Respiratory = pulmonary oedema, respiratory acidosis

Skin = pruritic (itching), bleeding, weak hair and nail follicles

GI = nausea, vomiting, diarrhoea, anorexia, malnutrition, bleeding.

40
Q

Clinical presentations in ESRF: haematological changes, muscoskeletal changes, neurologic changes, reproductive system changes?

A

haematological = anaemia, bleeding tendencies (b/c reduced platelet production)
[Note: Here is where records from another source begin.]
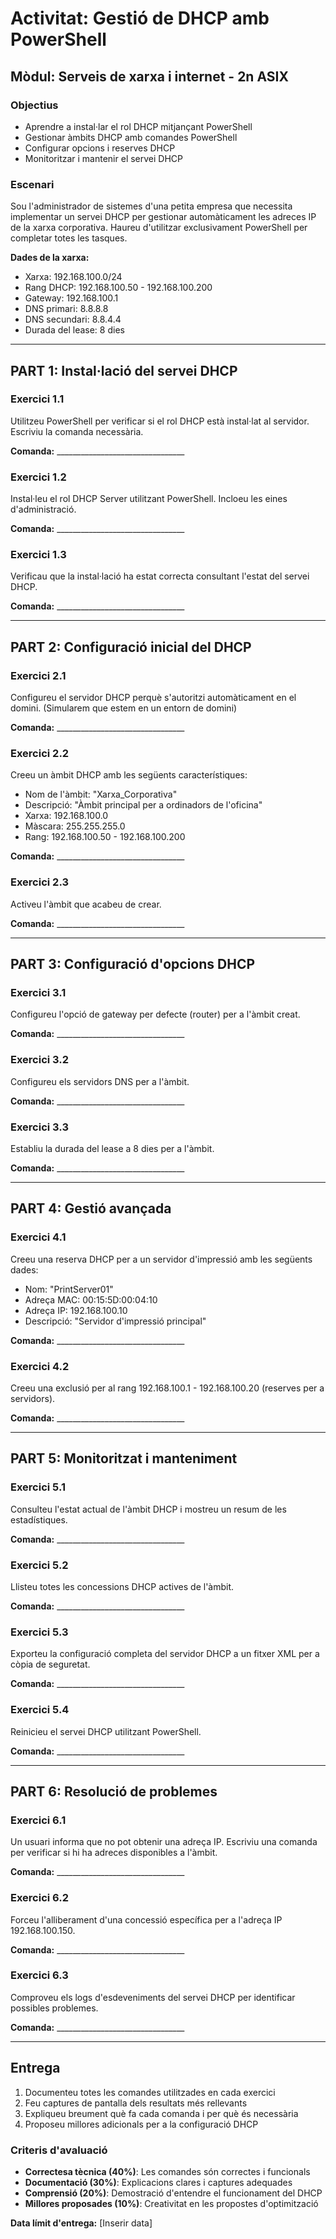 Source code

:# Activitat: Gestió de DHCP amb PowerShell
## Mòdul: Serveis de xarxa i internet - 2n ASIX

### Objectius
- Aprendre a instal·lar el rol DHCP mitjançant PowerShell
- Gestionar àmbits DHCP amb comandes PowerShell
- Configurar opcions i reserves DHCP
- Monitoritzar i mantenir el servei DHCP

### Escenari
Sou l'administrador de sistemes d'una petita empresa que necessita implementar un servei DHCP per gestionar automàticament les adreces IP de la xarxa corporativa. Haureu d'utilitzar exclusivament PowerShell per completar totes les tasques.

**Dades de la xarxa:**
- Xarxa: 192.168.100.0/24
- Rang DHCP: 192.168.100.50 - 192.168.100.200
- Gateway: 192.168.100.1
- DNS primari: 8.8.8.8
- DNS secundari: 8.8.4.4
- Durada del lease: 8 dies

---

## PART 1: Instal·lació del servei DHCP

### Exercici 1.1
Utilitzeu PowerShell per verificar si el rol DHCP està instal·lat al servidor. Escriviu la comanda necessària.

**Comanda:** ________________________________

### Exercici 1.2
Instal·leu el rol DHCP Server utilitzant PowerShell. Incloeu les eines d'administració.

**Comanda:** ________________________________

### Exercici 1.3
Verificau que la instal·lació ha estat correcta consultant l'estat del servei DHCP.

**Comanda:** ________________________________

---

## PART 2: Configuració inicial del DHCP

### Exercici 2.1
Configureu el servidor DHCP perquè s'autoritzi automàticament en el domini. (Simularem que estem en un entorn de domini)

**Comanda:** ________________________________

### Exercici 2.2
Creeu un àmbit DHCP amb les següents característiques:
- Nom de l'àmbit: "Xarxa_Corporativa"
- Descripció: "Àmbit principal per a ordinadors de l'oficina"
- Xarxa: 192.168.100.0
- Màscara: 255.255.255.0
- Rang: 192.168.100.50 - 192.168.100.200

**Comanda:** ________________________________

### Exercici 2.3
Activeu l'àmbit que acabeu de crear.

**Comanda:** ________________________________

---

## PART 3: Configuració d'opcions DHCP

### Exercici 3.1
Configureu l'opció de gateway per defecte (router) per a l'àmbit creat.

**Comanda:** ________________________________

### Exercici 3.2
Configureu els servidors DNS per a l'àmbit.

**Comanda:** ________________________________

### Exercici 3.3
Establiu la durada del lease a 8 dies per a l'àmbit.

**Comanda:** ________________________________

---

## PART 4: Gestió avançada

### Exercici 4.1
Creeu una reserva DHCP per a un servidor d'impressió amb les següents dades:
- Nom: "PrintServer01"
- Adreça MAC: 00:15:5D:00:04:10
- Adreça IP: 192.168.100.10
- Descripció: "Servidor d'impressió principal"

**Comanda:** ________________________________

### Exercici 4.2
Creeu una exclusió per al rang 192.168.100.1 - 192.168.100.20 (reserves per a servidors).

**Comanda:** ________________________________

---

## PART 5: Monitoritzat i manteniment

### Exercici 5.1
Consulteu l'estat actual de l'àmbit DHCP i mostreu un resum de les estadístiques.

**Comanda:** ________________________________

### Exercici 5.2
Llisteu totes les concessions DHCP actives de l'àmbit.

**Comanda:** ________________________________

### Exercici 5.3
Exporteu la configuració completa del servidor DHCP a un fitxer XML per a còpia de seguretat.

**Comanda:** ________________________________

### Exercici 5.4
Reinicieu el servei DHCP utilitzant PowerShell.

**Comanda:** ________________________________

---

## PART 6: Resolució de problemes

### Exercici 6.1
Un usuari informa que no pot obtenir una adreça IP. Escriviu una comanda per verificar si hi ha adreces disponibles a l'àmbit.

**Comanda:** ________________________________

### Exercici 6.2
Forceu l'alliberament d'una concessió específica per a l'adreça IP 192.168.100.150.

**Comanda:** ________________________________

### Exercici 6.3
Comproveu els logs d'esdeveniments del servei DHCP per identificar possibles problemes.

**Comanda:** ________________________________

---

## Entrega
1. Documenteu totes les comandes utilitzades en cada exercici
2. Feu captures de pantalla dels resultats més rellevants
3. Expliqueu breument què fa cada comanda i per què és necessària
4. Proposeu millores adicionals per a la configuració DHCP

### Criteris d'avaluació
- **Correctesa tècnica (40%)**: Les comandes són correctes i funcionals
- **Documentació (30%)**: Explicacions clares i captures adequades  
- **Comprensió (20%)**: Demostració d'entendre el funcionament del DHCP
- **Millores proposades (10%)**: Creativitat en les propostes d'optimització

**Data límit d'entrega:** [Inserir data]
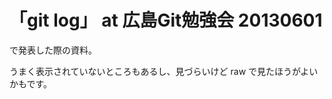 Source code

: 「git log」 at 広島Git勉強会 20130601
=====================================

で発表した際の資料。

うまく表示されていないところもあるし、見づらいけど raw で見たほうがよいかもです。
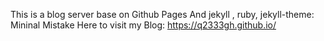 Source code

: This is a blog server base on Github Pages
And jekyll , ruby,  jekyll-theme: Mininal Mistake
Here to visit my Blog:
https://q2333gh.github.io/
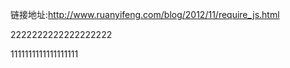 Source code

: 链接地址:http://www.ruanyifeng.com/blog/2012/11/require_js.html



2222222222222222222



1111111111111111111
Muscoskeletal = cramps, renal bone disease

neurologic = affects sympathetic nervous system, neuropathy, CNS involvement i.e. forgetfulness, seizures, coma

reproductive changes = menstrual irregularities, impotence.

41
Q

ESRF psychosocial presentation

A

stress of diseases management

labile emotions
depression
withdrawal
psychosis
acopia

42
Q

What are the 4 main types of treatment for ESRF?

A

supportive and conservative care (palliative)

haemodyalisis

peritoneal dyalisis

Kidney transplantation

43
Q

What is dialysis?

A

process of removing waste products and excess fluid that builds up in the body due to renal failure

44
Q

What dietary recommendations for someone on heaodyalisis?

A

limit potassium intake

limit fluid intake

avoid salt because don’t want them to drink too much

limit phosphate intake

45
Q

What are potential complications of heamodyalisis?

A

infection at site of access

clotting and poor blood flow

hypotension

cardiovascular morbidity

46
Q

What is peritoneal dialysis?

A

uses the peritoneum (semi permeable membrane) as a filter.
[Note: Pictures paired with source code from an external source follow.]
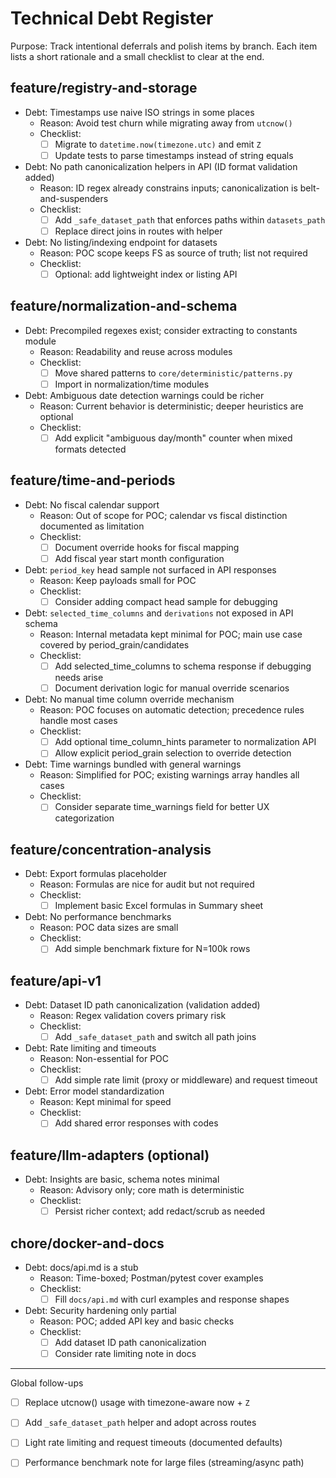 # Technical Debt Register

Purpose: Track intentional deferrals and polish items by branch. Each item lists a short rationale and a small checklist to clear at the end.

## feature/registry-and-storage

- Debt: Timestamps use naive ISO strings in some places
  - Reason: Avoid test churn while migrating away from `utcnow()`
  - Checklist:
    - [ ] Migrate to `datetime.now(timezone.utc)` and emit `Z`
    - [ ] Update tests to parse timestamps instead of string equals

- Debt: No path canonicalization helpers in API (ID format validation added)
  - Reason: ID regex already constrains inputs; canonicalization is belt-and-suspenders
  - Checklist:
    - [ ] Add `_safe_dataset_path` that enforces paths within `datasets_path`
    - [ ] Replace direct joins in routes with helper

- Debt: No listing/indexing endpoint for datasets
  - Reason: POC scope keeps FS as source of truth; list not required
  - Checklist:
    - [ ] Optional: add lightweight index or listing API

## feature/normalization-and-schema

- Debt: Precompiled regexes exist; consider extracting to constants module
  - Reason: Readability and reuse across modules
  - Checklist:
    - [ ] Move shared patterns to `core/deterministic/patterns.py`
    - [ ] Import in normalization/time modules

- Debt: Ambiguous date detection warnings could be richer
  - Reason: Current behavior is deterministic; deeper heuristics are optional
  - Checklist:
    - [ ] Add explicit "ambiguous day/month" counter when mixed formats detected

## feature/time-and-periods

- Debt: No fiscal calendar support
  - Reason: Out of scope for POC; calendar vs fiscal distinction documented as limitation
  - Checklist:
    - [ ] Document override hooks for fiscal mapping
    - [ ] Add fiscal year start month configuration

- Debt: `period_key` head sample not surfaced in API responses
  - Reason: Keep payloads small for POC
  - Checklist:
    - [ ] Consider adding compact head sample for debugging

- Debt: `selected_time_columns` and `derivations` not exposed in API schema
  - Reason: Internal metadata kept minimal for POC; main use case covered by period_grain/candidates
  - Checklist:
    - [ ] Add selected_time_columns to schema response if debugging needs arise
    - [ ] Document derivation logic for manual override scenarios

- Debt: No manual time column override mechanism  
  - Reason: POC focuses on automatic detection; precedence rules handle most cases
  - Checklist:
    - [ ] Add optional time_column_hints parameter to normalization API
    - [ ] Allow explicit period_grain selection to override detection

- Debt: Time warnings bundled with general warnings
  - Reason: Simplified for POC; existing warnings array handles all cases
  - Checklist:
    - [ ] Consider separate time_warnings field for better UX categorization

## feature/concentration-analysis

- Debt: Export formulas placeholder
  - Reason: Formulas are nice for audit but not required
  - Checklist:
    - [ ] Implement basic Excel formulas in Summary sheet

- Debt: No performance benchmarks
  - Reason: POC data sizes are small
  - Checklist:
    - [ ] Add simple benchmark fixture for N=100k rows

## feature/api-v1

- Debt: Dataset ID path canonicalization (validation added)
  - Reason: Regex validation covers primary risk
  - Checklist:
    - [ ] Add `_safe_dataset_path` and switch all path joins

- Debt: Rate limiting and timeouts
  - Reason: Non-essential for POC
  - Checklist:
    - [ ] Add simple rate limit (proxy or middleware) and request timeout

- Debt: Error model standardization
  - Reason: Kept minimal for speed
  - Checklist:
    - [ ] Add shared error responses with codes

## feature/llm-adapters (optional)

- Debt: Insights are basic, schema notes minimal
  - Reason: Advisory only; core math is deterministic
  - Checklist:
    - [ ] Persist richer context; add redact/scrub as needed

## chore/docker-and-docs

- Debt: docs/api.md is a stub
  - Reason: Time-boxed; Postman/pytest cover examples
  - Checklist:
    - [ ] Fill `docs/api.md` with curl examples and response shapes

- Debt: Security hardening only partial
  - Reason: POC; added API key and basic checks
  - Checklist:
    - [ ] Add dataset ID path canonicalization
    - [ ] Consider rate limiting note in docs

---

Global follow-ups

- [ ] Replace utcnow() usage with timezone-aware now + `Z`
- [ ] Add `_safe_dataset_path` helper and adopt across routes
- [ ] Light rate limiting and request timeouts (documented defaults)
- [ ] Performance benchmark note for large files (streaming/async path)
Dialysis fluids instilled into peritoneal cavity via peritoneal catheter.

Removal of solutes and water (toxins) through the peritoneum by osmosis and diffusion

Waste fluids are drained out and new dialysis fluids re-instilled into the peritoneum

Can be done anywhere and sterilised catheter. Just need somewhere to hang the fluid bags. Can also be done at home using a machine, therefore can be done more regularly and increase quality of life.

47
Q

what dietary considerations need to be managed on peritoneal dialysis?

A

limit salt and fluid intake

consume more proteins because it is continuous, people can become protein depleted

some potassium restrictions

48
Q

Complications of peritoneal dialysis>

A

peritonitis
exit site infection
protein losses

Someone needs good visual acuity and dexterity in order to use the kit required.